PROBLEM DESCRIPTION: All records, minus the pictures: write them out exactly.

SUPPLIED RECORDS:

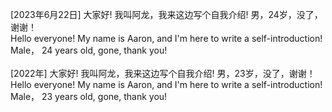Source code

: [2023年6月22日]
大家好! 
  我叫阿龙，我来这边写个自我介绍!
  男，24岁，没了，谢谢！
  </br>
Hello everyone!
  My name is Aaron, and I'm here to write a self-introduction!
  Male， 24 years old, gone, thank you!
</br>
</br>
[2022年]
大家好! 
  我叫阿龙，我来这边写个自我介绍!
  男，23岁，没了，谢谢！
  </br>
Hello everyone!
  My name is Aaron, and I'm here to write a self-introduction!
  Male， 23 years old, gone, thank you!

TASK RESPONSE:
Source code

: [2023年6月22日]
大家好! 
  我叫阿龙，我来这边写个自我介绍!
  男，24岁，没了，谢谢！
  </br>
Hello everyone!
  My name is Aaron, and I'm here to write a self-introduction!
  Male， 24 years old, gone, thank you!
</br>
</br>
[2022年]
大家好! 
  我叫阿龙，我来这边写个自我介绍!
  男，23岁，没了，谢谢！
  </br>
Hello everyone!
  My name is Aaron, and I'm here to write a self-introduction!
  Male， 23 years old, gone, thank you!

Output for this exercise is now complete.